Certa vez o Mourão jogava num time do Recife, a torcida adversária pegou no pé do Negão, xingando, gritando, “é esse!” incentivando ao adversário dar cacetada. Num lance infeliz Mourão caiu, foi vaiado pela torcida. Cabeça quente, levantou-se, segurou no calção, balançou os quibas para torcida. Era jogo televisionado, Mourão teve que se explicar na Delegacia.
Quando eu morava no Recife, 1966, depois do namoro bem comportado, juntava-me ao irmão Quico para a ronda noturna nas baladas. Certa noite encontramos Mourão. Imensa alegria, aquele abraço. Era preciso comemorar o encontro, tomar uma cerveja. Mourão deu a idéia: Boate Flamboyant, na galeria do Edifício Walfrido Antunes, onde fomos certa vez com seu amigo, cantor Agostinho do Santos.
Sentamos numa mesa de pista, pedimos “cuba-libre”, ouvindo a bonita cantora arrasar com músicas de sucesso. Ela atendeu nossos pedidos, “Felicidade”, “Apelo”, “Chega de Saudade.” No intervalo a cantora aceitou o convite, sentou-se à nossa mesa. Estávamos num papo agradável, os 3 amigos paquerando a menina, ela sorria para todos, entretanto, era notória sua preferência por Mourão. De repente um bêbado achegou-se à nossa mesa, falou alto com a cantora, mandando se levantar e esperá-lo na cozinha. Era o proprietário da boate, tinha um caso e pensava que era proprietário também da bonita artista. Estava bêbado, com ciúme ou com despeito, coisa de corno, tentava tirar a moça bonita de nossa descontraída e bem humorada conversa. O Bêbado insistente segurou-a pelo braço. Mourão, como um cavalheiro, levantou-se e falou educadamente para o cidadão.

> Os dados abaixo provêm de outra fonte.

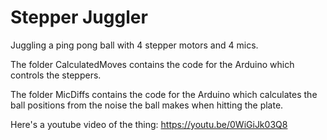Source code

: # Stepper Juggler
Juggling a ping pong ball with 4 stepper motors and 4 mics.

The folder CalculatedMoves contains the code for the Arduino which controls the steppers.

The folder MicDiffs contains the code for the Arduino which calculates the ball positions from the noise the ball makes when hitting the plate.

Here's a youtube video of the thing:
https://youtu.be/0WiGiJk03Q8
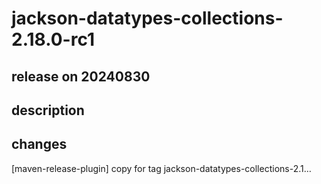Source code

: # jackson-datatypes-collections-2.18.0-rc1

## release on 20240830

## description

## changes

[maven-release-plugin] copy for tag jackson-datatypes-collections-2.1…

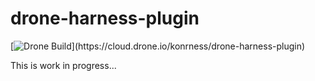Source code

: # drone-harness-plugin

[![Drone Build](https://cloud.drone.io/api/badges/konrness/drone-harness-plugin/status.svg?)](https://cloud.drone.io/konrness/drone-harness-plugin)

This is work in progress...
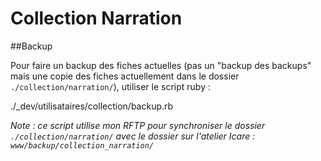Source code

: # Collection Narration


##Backup

Pour faire un backup des fiches actuelles (pas un "backup des backups" mais une copie des fiches actuellement dans le dossier `./collection/narration/`), utiliser le script ruby :

./_dev/utilisataires/collection/backup.rb

*Note&nbsp;: ce script utilise mon RFTP pour synchroniser le dossier `./collection/narration/` avec le dossier sur l'atelier Icare : `www/backup/collection_narration/`*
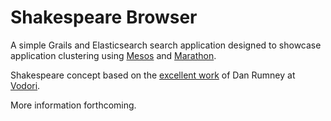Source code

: # Shakespeare Browser

A simple Grails and Elasticsearch search application designed to showcase
application clustering using [Mesos](http://mesos.apache.org/) and 
[Marathon](https://github.com/mesosphere/marathon).

Shakespeare concept based on the 
[excellent work](https://github.com/vodori/es-fig-docker) of Dan Rumney at 
[Vodori](http://www.vodori.com).

More information forthcoming.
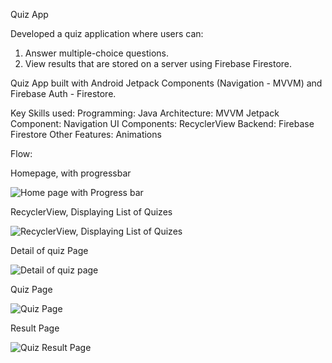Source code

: Quiz App 

Developed a quiz application where users can:
1) Answer multiple-choice questions.
2) View results that are stored on a server using Firebase Firestore.


Quiz App built with Android Jetpack Components (Navigation - MVVM) and Firebase Auth - Firestore.

Key Skills used:
Programming: Java
Architecture: MVVM
Jetpack Component: Navigation
UI Components: RecyclerView
Backend: Firebase Firestore
Other Features: Animations


Flow: 

Homepage, with progressbar

![Home page with Progress bar](https://github.com/user-attachments/assets/dbd309f6-8222-4437-8d48-b822ca4df863)

RecyclerView, Displaying List of Quizes

![RecyclerView, Displaying List of Quizes](https://github.com/user-attachments/assets/64641628-ad70-4e34-8c80-13c40d2c98c1)

Detail of quiz Page

![Detail of quiz page](https://github.com/user-attachments/assets/43443592-a1be-4db2-97e6-0c016341fd98)

Quiz Page

![Quiz Page](https://github.com/user-attachments/assets/b8e2533a-57a4-4fcd-91cc-a606caf094e6)

Result Page

![Quiz Result Page](https://github.com/user-attachments/assets/3b106805-b45f-459a-a5d0-359ae9f21add)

– “Meu senhor, a moça está em nossa companhia, ela só sai daqui se quiser, seja quem for o senhor.”
O dono da boate voltou para o balcão. A moça nos pediu desculpas foi conversar com seu patrão. De repente, o garçom trouxe a conta pedindo para que nós pagássemos e que nos retirássemos da boate por ordem do dono, ameaçando chamar a polícia. Como éramos inocentes, nesse caso, não saímos, ficamos esperando a polícia chegar. Depois de quase uma hora de espera pagamos a conta, nos retiramos.
Ao sairmos da galeria, parou um jipe com quatro policiais civis, armados. Entraram na boate. Dispersamo-nos, cada qual tomou rua diferente. No momento que parei um táxi, freou o jipe junto a mim, descerem quatro homens armados gritando, eu estava preso. Conhecendo esse tipo de policial, pedi calma, falei que era tenente do Exército, tinha que ser ouvido, além de tudo prerrogativa no caso de prisão, ser feita pela Polícia do Exército. O policial foi taxativo:
– Tenente pôrra nenhuma! Vai preso agora, seu merda! Suba!
Como detesto apanhar, subi no jipe antes que levasse uma cacetada. Na Secretaria de Segurança, um belo prédio à margem do Capibaribe, desci do jipe escoltado. O Delegado mandou calar-me quando tentei esclarecer. Só fui ouvido depois de uma hora de espera. Ao me identificar como tenente do Exército, servindo na 2ª Cia. de Guardas, tropa de elite do IV Exército, o delegado pediu desculpas, chamou os investigadores de imbecis.
Na hora de minha prisão, Quico e Mourão assistiram ao longe. Correram para o Edifício Caeté, onde eu morava com os tenentes Marinho e Coelho.  No momento que o delegado se desculpava, ouviu-se um barulho na Secretaria, uma patrulha do Exército e meus amigos, entraram causando tumulto.
Eu fui bombeiro, evitei um quebra-pau que ia ficar na história do Recife. Agradeci o apoio dos amigos, mandei a patrulha se recolher. Os soldados estavam inconformados em ver seu comandante preso. Há pouco tempo um investigador havia matado um soldado da 2ª Companhia de Guardas, os ânimos estavam quentes por uma vingança. Se eu não segurasse os soldados, se eu atiçasse, as consequências seriam inimagináveis.
Dia seguinte deu em manchete num jornal: “Tenente Lima do Exército, acompanhado do jogador Mourão e um indivíduo, fazem arruaça em uma boate”. O indivíduo era o Quico. E o pacífico Mourão hoje vive aposentado com uma pousada na Rua do Aragão, centro do Recife, cheio de recordações do incrível Santos, anos 60, o melhor time do mundo, iningualável.